Source texts of formatted documents:

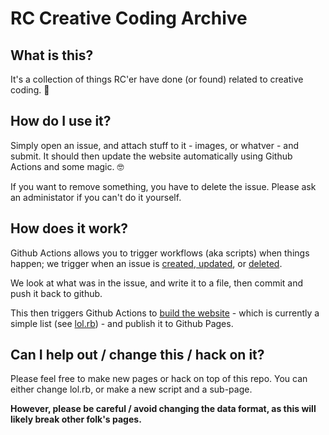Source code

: # RC Creative Coding Archive

## What is this?

It's a collection of things RC'er have done (or found) related to creative coding. 🥰

## How do I use it?

Simply open an issue, and attach stuff to it - images, or whatver - and submit. It should then update the website automatically using Github Actions and some magic. 🤓

If you want to remove something, you have to delete the issue. Please ask an administator if you can't do it yourself.

## How does it work?

Github Actions allows you to trigger workflows (aka scripts) when things happen; we trigger when an issue is [created, updated](/ukd1/rc-creative-coding/blob/main/.github/workflows/sketch_create_or_update.yml), or [deleted](/ukd1/rc-creative-coding/blob/main/.github/workflows/sketch_delete.yml).

We look at what was in the issue, and write it to a file, then commit and push it back to github.

This then triggers Github Actions to [build the website](/ukd1/rc-creative-coding/blob/main/.github/workflows/build_web.yml) - which is currently a simple list (see [lol.rb](/ukd1/rc-creative-coding/blob/main/lol.rb)) - and publish it to Github Pages.

## Can I help out / change this / hack on it?

Please feel free to make new pages or hack on top of this repo. You can either change lol.rb, or make a new script and a sub-page.

**However, please be careful / avoid changing the data format, as this will likely break other folk's pages.**
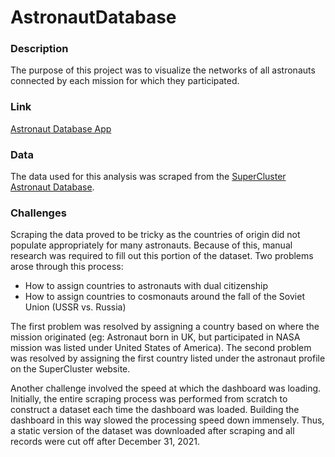# AstronautDatabase

### Description

The purpose of this project was to visualize the networks of all astronauts connected by each mission for which they participated. 

### Link

[Astronaut Database App](https://astro-db-app-jz.herokuapp.com/)

### Data

The data used for this analysis was scraped from the [SuperCluster Astronaut Database](https://www.supercluster.com/astronauts).


### Challenges

Scraping the data proved to be tricky as the countries of origin did not populate appropriately for many astronauts.  Because of this, manual research was required to fill out this portion of the dataset.  Two problems arose through this process:
- How to assign countries to astronauts with dual citizenship
- How to assign countries to cosmonauts around the fall of the Soviet Union (USSR vs. Russia)

The first problem was resolved by assigning a country based on where the mission originated (eg: Astronaut born in UK, but participated in NASA mission was listed under United States of America).  The second problem was resolved by assigning the first country listed under the astronaut profile on the SuperCluster website.

Another challenge involved the speed at which the dashboard was loading.  Initially, the entire scraping process was performed from scratch to construct a dataset each time the dashboard was loaded.  Building the dashboard in this way slowed the processing speed down immensely. Thus, a static version of the dataset was downloaded after scraping and all records were cut off after December 31, 2021.
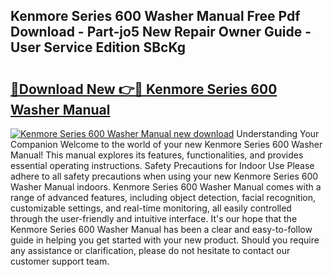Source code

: ## Kenmore Series 600 Washer Manual Free Pdf Download - Part-jo5 New Repair Owner Guide - User Service Edition SBcKg

# <h2><a href="http://bc29117.oget.top/?id=Kenmore+Series+600+Washer+Manual">🔗Download New 👉🔴 Kenmore Series 600 Washer Manual</a></h2>

[![Kenmore Series 600 Washer Manual new download](https://i.imgur.com/5g1atiW.png)](http://bc29117.oget.top/?id=Kenmore+Series+600+Washer+Manual)
Understanding Your Companion Welcome to the world of your new Kenmore Series 600 Washer Manual! This manual explores its features, functionalities, and provides essential operating instructions. Safety Precautions for Indoor Use Please adhere to all safety precautions when using your new Kenmore Series 600 Washer Manual indoors. Kenmore Series 600 Washer Manual comes with a range of advanced features, including object detection, facial recognition, customizable settings, and real-time monitoring, all easily controlled through the user-friendly and intuitive interface. It's our hope that the Kenmore Series 600 Washer Manual has been a clear and easy-to-follow guide in helping you get started with your new product. Should you require any assistance or clarification, please do not hesitate to contact our customer support team.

▶ [Problem to work on] Please restate each entry exactly, but drop any picture it holds.

▶ [Exercise response]
Source code

: # RC Creative Coding Archive

## What is this?

It's a collection of things RC'er have done (or found) related to creative coding. 🥰

## How do I use it?

Simply open an issue, and attach stuff to it - images, or whatver - and submit. It should then update the website automatically using Github Actions and some magic. 🤓

If you want to remove something, you have to delete the issue. Please ask an administator if you can't do it yourself.

## How does it work?

Github Actions allows you to trigger workflows (aka scripts) when things happen; we trigger when an issue is [created, updated](/ukd1/rc-creative-coding/blob/main/.github/workflows/sketch_create_or_update.yml), or [deleted](/ukd1/rc-creative-coding/blob/main/.github/workflows/sketch_delete.yml).

We look at what was in the issue, and write it to a file, then commit and push it back to github.

This then triggers Github Actions to [build the website](/ukd1/rc-creative-coding/blob/main/.github/workflows/build_web.yml) - which is currently a simple list (see [lol.rb](/ukd1/rc-creative-coding/blob/main/lol.rb)) - and publish it to Github Pages.

## Can I help out / change this / hack on it?

Please feel free to make new pages or hack on top of this repo. You can either change lol.rb, or make a new script and a sub-page.

**However, please be careful / avoid changing the data format, as this will likely break other folk's pages.**
# AstronautDatabase

### Description

The purpose of this project was to visualize the networks of all astronauts connected by each mission for which they participated. 

### Link

[Astronaut Database App](https://astro-db-app-jz.herokuapp.com/)

### Data

The data used for this analysis was scraped from the [SuperCluster Astronaut Database](https://www.supercluster.com/astronauts).


### Challenges

Scraping the data proved to be tricky as the countries of origin did not populate appropriately for many astronauts.  Because of this, manual research was required to fill out this portion of the dataset.  Two problems arose through this process:
- How to assign countries to astronauts with dual citizenship
- How to assign countries to cosmonauts around the fall of the Soviet Union (USSR vs. Russia)

The first problem was resolved by assigning a country based on where the mission originated (eg: Astronaut born in UK, but participated in NASA mission was listed under United States of America).  The second problem was resolved by assigning the first country listed under the astronaut profile on the SuperCluster website.

Another challenge involved the speed at which the dashboard was loading.  Initially, the entire scraping process was performed from scratch to construct a dataset each time the dashboard was loaded.  Building the dashboard in this way slowed the processing speed down immensely. Thus, a static version of the dataset was downloaded after scraping and all records were cut off after December 31, 2021.
Source code

: ## Kenmore Series 600 Washer Manual Free Pdf Download - Part-jo5 New Repair Owner Guide - User Service Edition SBcKg

# <h2><a href="http://bc29117.oget.top/?id=Kenmore+Series+600+Washer+Manual">🔗Download New 👉🔴 Kenmore Series 600 Washer Manual</a></h2>

[![Kenmore Series 600 Washer Manual new download](https://i.imgur.com/5g1atiW.png)](http://bc29117.oget.top/?id=Kenmore+Series+600+Washer+Manual)
Understanding Your Companion Welcome to the world of your new Kenmore Series 600 Washer Manual! This manual explores its features, functionalities, and provides essential operating instructions. Safety Precautions for Indoor Use Please adhere to all safety precautions when using your new Kenmore Series 600 Washer Manual indoors. Kenmore Series 600 Washer Manual comes with a range of advanced features, including object detection, facial recognition, customizable settings, and real-time monitoring, all easily controlled through the user-friendly and intuitive interface. It's our hope that the Kenmore Series 600 Washer Manual has been a clear and easy-to-follow guide in helping you get started with your new product. Should you require any assistance or clarification, please do not hesitate to contact our customer support team.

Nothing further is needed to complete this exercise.